Esta semana foi uma das mais agitadas e produtivas do ano. Na quarta, cobri o emocionante fim da obrigatoriedade do diploma para exercício do jornalismo. Na quinta-feira, recebi a ex-vereadora Soninha Francine e fiz um link ao vivo com ela pro telejornal de conclusão de disciplina pra matéria de telejornalismo. Eu a entrevistei ao vivo, foi sensacional. Ela foi até o Mack (Pra quem não sabe, eu estudo no Mackenzie), super solícita, simpática como nunca vi e, olha só, chegou de moto. Claro, falaríamos mais tarde sobre transporte alternativo!

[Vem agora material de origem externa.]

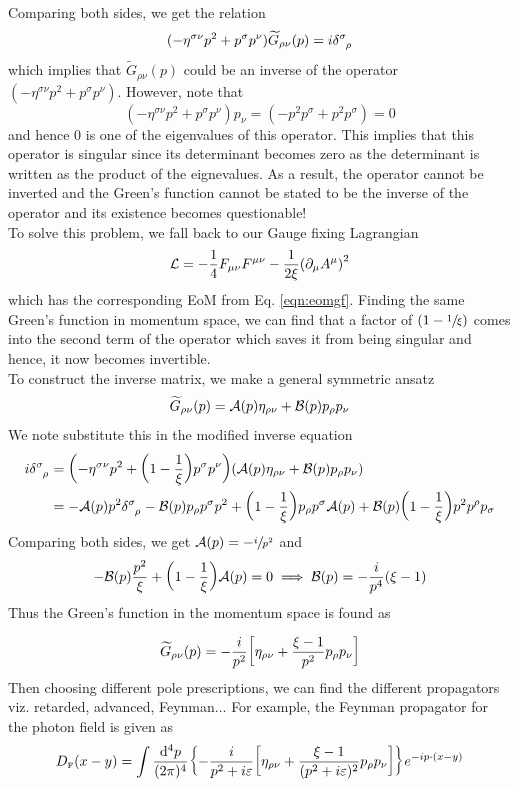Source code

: Comparing both sides, we get the relation 
$$(-\eta^{\sigma\nu} p^2 + p^\sigma p^\nu) \widetilde{G}_{\rho\nu}(p) = i\delt{\sigma}{\rho} $$
which implies that $\widetilde{G}_{\rho\nu}(p)$ could be an inverse of the operator $(-\eta^{\sigma\nu} p^2 + p^\sigma p^\nu)$. However, note that 
$$(-\eta^{\sigma\nu} p^2 + p^\sigma p^\nu)p_\nu = (-p^2 p^\sigma + p^2 p^\sigma) = 0 $$ 
and hence $0$ is one of the eigenvalues of this operator. This implies that this operator is  singular since its determinant becomes zero as the determinant is written as the product of the eignevalues. As a result, the operator cannot be inverted and the Green's function cannot be stated to be the inverse of the operator and its existence becomes questionable! \\[0.2cm]
To solve this problem, we fall back to our Gauge fixing Lagrangian 
$$\SL = -\frac{1}{4}F_{\mu\nu} F^{\mu\nu} - \frac{1}{2\xi}\qty(\partial_\mu A^\mu)^2$$
which has the corresponding EoM from Eq. \ref{eqn:eomgf}. Finding the same Green's function in momentum space, we can find that a factor of $\qty(1-\sfrac{1}{\xi})$ comes into the second term of the operator which saves it from being singular and hence, it now becomes invertible. \\[0.2cm]
To construct the inverse matrix, we make a general symmetric ansatz
$$\widetilde{G}_{\rho\nu}(p) = \SA(p) \eta_{\rho\nu} + \SB(p)p_\rho p_\nu$$
We note substitute this in the modified inverse equation 
\begin{align*}
     i\delt{\sigma}{\rho} &=\qty(-\eta^{\sigma\nu} p^2 +\qty(1-\frac{1}{\xi}) p^\sigma p^\nu)\qty( \SA(p) \eta_{\rho\nu} + \SB(p)p_\rho p_\nu)\\
     &=-\SA(p)p^2\delt{\sigma}{\rho} -\SB(p)p_\rho p^\sigma p^2 + \qty(1-\frac{1}{\xi})p_\rho p^\sigma \SA(p) + \SB(p)\qty(1-\frac{1}{\xi}) p^2 p^\rho p_\sigma
\end{align*}
Comparing both sides, we get $\SA(p) = -\sfrac{i}{p^2}$ and 
$$-\SB(p)\frac{p^2}{\xi}+\qty(1-\frac{1}{\xi}) \SA(p)=0 \implies \SB(p) = -\frac{i}{p^4}(\xi-1)$$
Thus the Green's function in the momentum space is found as 

$$\widetilde{G}_{\rho\nu}(p) = -\frac{i}{p^2}\qty[\eta_{\rho\nu} + \frac{\xi-1}{p^2}p_\rho p_\nu]$$
Then choosing different pole prescriptions, we can find the different propagators viz. retarded, advanced, Feynman... For example, the Feynman propagator for the photon field is given as 
$$D\tund{F}(x-y) = \int \frac{\dd^4 p}{(2\pi)^4}  \qty{ -\frac{i}{p^2+i\varepsilon}\qty[\eta_{\rho\nu} + \frac{\xi-1}{(p^2+i\varepsilon)^2}p_\rho p_\nu]}   e^{-ip\cdot (x-y)}  $$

E nesta sexta-feira (19), para fechar a semana com muito humor, o figuraça Danilo Gentili, repórter do “CQC“, me respondeu uma entrevista sobre o fim da necessidade de diploma em jornalismo. Sinceramente, me surpreendi com o esclarecimento do Danilo sobre o tema.
Perguntei se ele se considera jornalista e se o “CQC“, em sua opinião, faz jornalismo ou humor. Falamos também sobre diploma em jornalismo e ele, que é publicitário, deu respostas SENSACIONAIS. Sobre fazer faculdade de jornalismo, já que atua como repórter, Gentili foi taxativo e respondeu o que todo o estudante gostaria de dizer ao seu reitor e nunca pode…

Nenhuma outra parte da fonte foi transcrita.